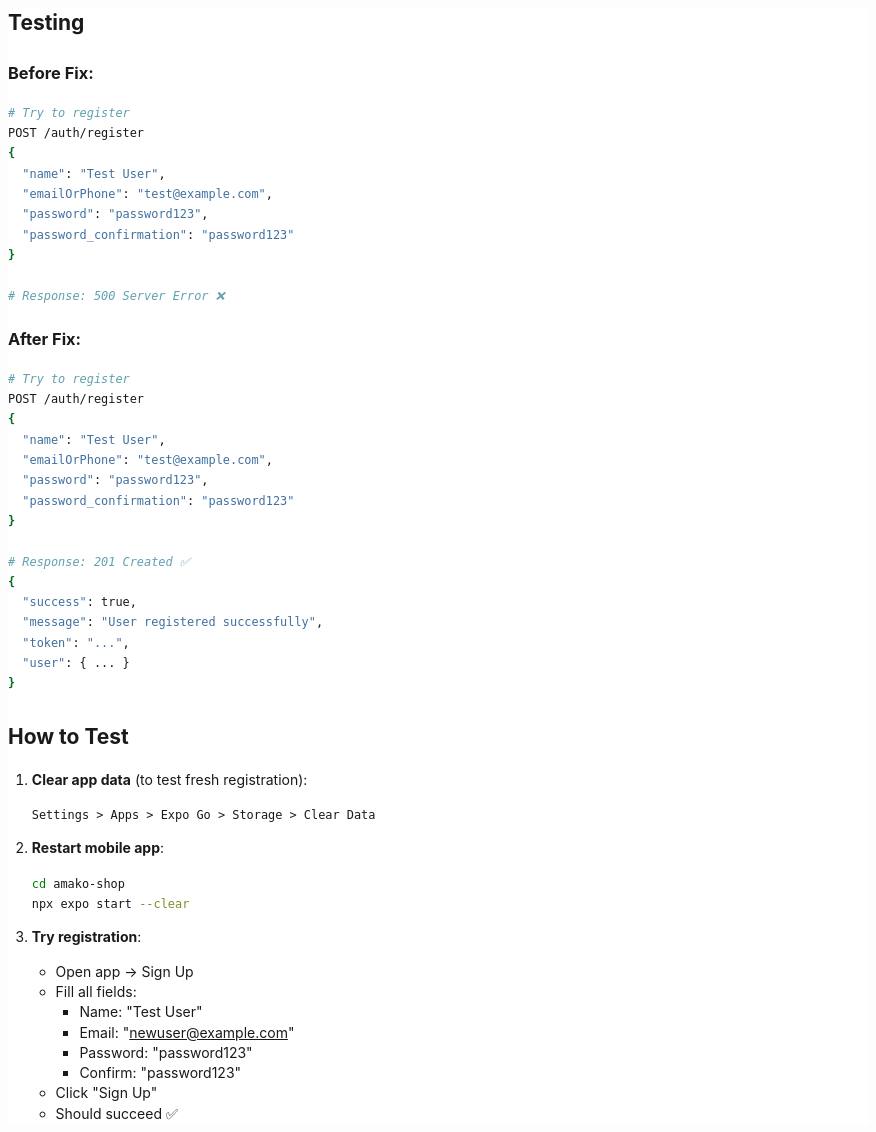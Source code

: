 ## Testing

### Before Fix:
```bash
# Try to register
POST /auth/register
{
  "name": "Test User",
  "emailOrPhone": "test@example.com",
  "password": "password123",
  "password_confirmation": "password123"
}

# Response: 500 Server Error ❌
```

### After Fix:
```bash
# Try to register
POST /auth/register
{
  "name": "Test User",
  "emailOrPhone": "test@example.com",
  "password": "password123",
  "password_confirmation": "password123"
}

# Response: 201 Created ✅
{
  "success": true,
  "message": "User registered successfully",
  "token": "...",
  "user": { ... }
}
```

## How to Test

1. **Clear app data** (to test fresh registration):
   ```
   Settings > Apps > Expo Go > Storage > Clear Data
   ```

2. **Restart mobile app**:
   ```bash
   cd amako-shop
   npx expo start --clear
   ```

3. **Try registration**:
   - Open app → Sign Up
   - Fill all fields:
     - Name: "Test User"
     - Email: "newuser@example.com"
     - Password: "password123"
     - Confirm: "password123"
   - Click "Sign Up"
   - Should succeed ✅

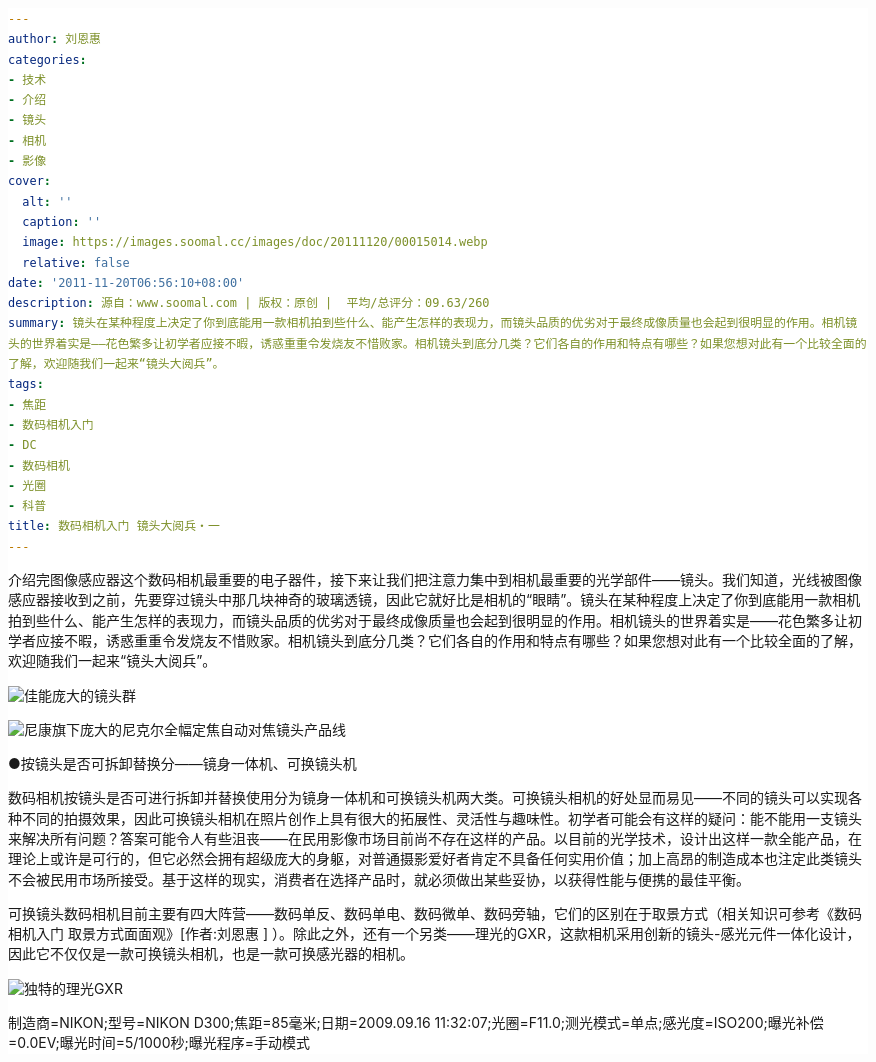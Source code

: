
 ```yaml
---
author: 刘恩惠
categories:
- 技术
- 介绍
- 镜头
- 相机
- 影像
cover:
  alt: ''
  caption: ''
  image: https://images.soomal.cc/images/doc/20111120/00015014.webp
  relative: false
date: '2011-11-20T06:56:10+08:00'
description: 源自：www.soomal.com | 版权：原创 |  平均/总评分：09.63/260
summary: 镜头在某种程度上决定了你到底能用一款相机拍到些什么、能产生怎样的表现力，而镜头品质的优劣对于最终成像质量也会起到很明显的作用。相机镜头的世界着实是――花色繁多让初学者应接不暇，诱惑重重令发烧友不惜败家。相机镜头到底分几类？它们各自的作用和特点有哪些？如果您想对此有一个比较全面的了解，欢迎随我们一起来“镜头大阅兵”。
tags:
- 焦距
- 数码相机入门
- DC
- 数码相机
- 光圈
- 科普
title: 数码相机入门 镜头大阅兵・一
---
```


介绍完图像感应器这个数码相机最重要的电子器件，接下来让我们把注意力集中到相机最重要的光学部件――镜头。我们知道，光线被图像感应器接收到之前，先要穿过镜头中那几块神奇的玻璃透镜，因此它就好比是相机的“眼睛”。镜头在某种程度上决定了你到底能用一款相机拍到些什么、能产生怎样的表现力，而镜头品质的优劣对于最终成像质量也会起到很明显的作用。相机镜头的世界着实是――花色繁多让初学者应接不暇，诱惑重重令发烧友不惜败家。相机镜头到底分几类？它们各自的作用和特点有哪些？如果您想对此有一个比较全面的了解，欢迎随我们一起来“镜头大阅兵”。

![佳能庞大的镜头群](https://images.soomal.cc/images/doc/20111118/00015002.webp)




![尼康旗下庞大的尼克尔全幅定焦自动对焦镜头产品线](https://images.soomal.cc/images/doc/20111120/00015014.webp)





●按镜头是否可拆卸替换分――镜身一体机、可换镜头机

数码相机按镜头是否可进行拆卸并替换使用分为镜身一体机和可换镜头机两大类。可换镜头相机的好处显而易见――不同的镜头可以实现各种不同的拍摄效果，因此可换镜头相机在照片创作上具有很大的拓展性、灵活性与趣味性。初学者可能会有这样的疑问：能不能用一支镜头来解决所有问题？答案可能令人有些沮丧――在民用影像市场目前尚不存在这样的产品。以目前的光学技术，设计出这样一款全能产品，在理论上或许是可行的，但它必然会拥有超级庞大的身躯，对普通摄影爱好者肯定不具备任何实用价值；加上高昂的制造成本也注定此类镜头不会被民用市场所接受。基于这样的现实，消费者在选择产品时，就必须做出某些妥协，以获得性能与便携的最佳平衡。

可换镜头数码相机目前主要有四大阵营――数码单反、数码单电、数码微单、数码旁轴，它们的区别在于取景方式（相关知识可参考《数码相机入门 取景方式面面观》[作者:刘恩惠 ]
）。除此之外，还有一个另类――理光的GXR，这款相机采用创新的镜头-感光元件一体化设计，因此它不仅仅是一款可换镜头相机，也是一款可换感光器的相机。

![独特的理光GXR](https://images.soomal.cc/images/doc/20111118/00015003.webp)

制造商=NIKON;型号=NIKON D300;焦距=85毫米;日期=2009.09.16 11:32:07;光圈=F11.0;测光模式=单点;感光度=ISO200;曝光补偿=0.0EV;曝光时间=5/1000秒;曝光程序=手动模式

• _What you should do_
Each line of the data needs to be output exactly, with any image excluded.

• _Solution_
Source code

: ## Testing

### Before Fix:
```bash
# Try to register
POST /auth/register
{
  "name": "Test User",
  "emailOrPhone": "test@example.com",
  "password": "password123",
  "password_confirmation": "password123"
}

# Response: 500 Server Error ❌
```

### After Fix:
```bash
# Try to register
POST /auth/register
{
  "name": "Test User",
  "emailOrPhone": "test@example.com",
  "password": "password123",
  "password_confirmation": "password123"
}

# Response: 201 Created ✅
{
  "success": true,
  "message": "User registered successfully",
  "token": "...",
  "user": { ... }
}
```

## How to Test

1. **Clear app data** (to test fresh registration):
   ```
   Settings > Apps > Expo Go > Storage > Clear Data
   ```

2. **Restart mobile app**:
   ```bash
   cd amako-shop
   npx expo start --clear
   ```

3. **Try registration**:
   - Open app → Sign Up
   - Fill all fields:
     - Name: "Test User"
     - Email: "newuser@example.com"
     - Password: "password123"
     - Confirm: "password123"
   - Click "Sign Up"
   - Should succeed ✅

Source code

:
 ```yaml
---
author: 刘恩惠
categories:
- 技术
- 介绍
- 镜头
- 相机
- 影像
cover:
  alt: ''
  caption: ''
  image: https://images.soomal.cc/images/doc/20111120/00015014.webp
  relative: false
date: '2011-11-20T06:56:10+08:00'
description: 源自：www.soomal.com | 版权：原创 |  平均/总评分：09.63/260
summary: 镜头在某种程度上决定了你到底能用一款相机拍到些什么、能产生怎样的表现力，而镜头品质的优劣对于最终成像质量也会起到很明显的作用。相机镜头的世界着实是――花色繁多让初学者应接不暇，诱惑重重令发烧友不惜败家。相机镜头到底分几类？它们各自的作用和特点有哪些？如果您想对此有一个比较全面的了解，欢迎随我们一起来“镜头大阅兵”。
tags:
- 焦距
- 数码相机入门
- DC
- 数码相机
- 光圈
- 科普
title: 数码相机入门 镜头大阅兵・一
---
```


介绍完图像感应器这个数码相机最重要的电子器件，接下来让我们把注意力集中到相机最重要的光学部件――镜头。我们知道，光线被图像感应器接收到之前，先要穿过镜头中那几块神奇的玻璃透镜，因此它就好比是相机的“眼睛”。镜头在某种程度上决定了你到底能用一款相机拍到些什么、能产生怎样的表现力，而镜头品质的优劣对于最终成像质量也会起到很明显的作用。相机镜头的世界着实是――花色繁多让初学者应接不暇，诱惑重重令发烧友不惜败家。相机镜头到底分几类？它们各自的作用和特点有哪些？如果您想对此有一个比较全面的了解，欢迎随我们一起来“镜头大阅兵”。

![佳能庞大的镜头群](https://images.soomal.cc/images/doc/20111118/00015002.webp)




![尼康旗下庞大的尼克尔全幅定焦自动对焦镜头产品线](https://images.soomal.cc/images/doc/20111120/00015014.webp)





●按镜头是否可拆卸替换分――镜身一体机、可换镜头机

数码相机按镜头是否可进行拆卸并替换使用分为镜身一体机和可换镜头机两大类。可换镜头相机的好处显而易见――不同的镜头可以实现各种不同的拍摄效果，因此可换镜头相机在照片创作上具有很大的拓展性、灵活性与趣味性。初学者可能会有这样的疑问：能不能用一支镜头来解决所有问题？答案可能令人有些沮丧――在民用影像市场目前尚不存在这样的产品。以目前的光学技术，设计出这样一款全能产品，在理论上或许是可行的，但它必然会拥有超级庞大的身躯，对普通摄影爱好者肯定不具备任何实用价值；加上高昂的制造成本也注定此类镜头不会被民用市场所接受。基于这样的现实，消费者在选择产品时，就必须做出某些妥协，以获得性能与便携的最佳平衡。

可换镜头数码相机目前主要有四大阵营――数码单反、数码单电、数码微单、数码旁轴，它们的区别在于取景方式（相关知识可参考《数码相机入门 取景方式面面观》[作者:刘恩惠 ]
）。除此之外，还有一个另类――理光的GXR，这款相机采用创新的镜头-感光元件一体化设计，因此它不仅仅是一款可换镜头相机，也是一款可换感光器的相机。

![独特的理光GXR](https://images.soomal.cc/images/doc/20111118/00015003.webp)

制造商=NIKON;型号=NIKON D300;焦距=85毫米;日期=2009.09.16 11:32:07;光圈=F11.0;测光模式=单点;感光度=ISO200;曝光补偿=0.0EV;曝光时间=5/1000秒;曝光程序=手动模式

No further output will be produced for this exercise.